■ Assignment ■
The goal is an unaltered copy of the records below, minus any images.

[Dataset entries]
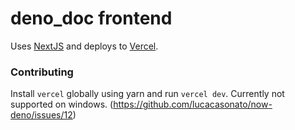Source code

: # deno_doc frontend

Uses [NextJS](https://nextjs.org) and deploys to [Vercel](https://vercel.com).

### Contributing

Install `vercel` globally using yarn and run `vercel dev`. Currently not supported on windows. (https://github.com/lucacasonato/now-deno/issues/12)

■ Task solution ■
Source code

: # deno_doc frontend

Uses [NextJS](https://nextjs.org) and deploys to [Vercel](https://vercel.com).

### Contributing

Install `vercel` globally using yarn and run `vercel dev`. Currently not supported on windows. (https://github.com/lucacasonato/now-deno/issues/12)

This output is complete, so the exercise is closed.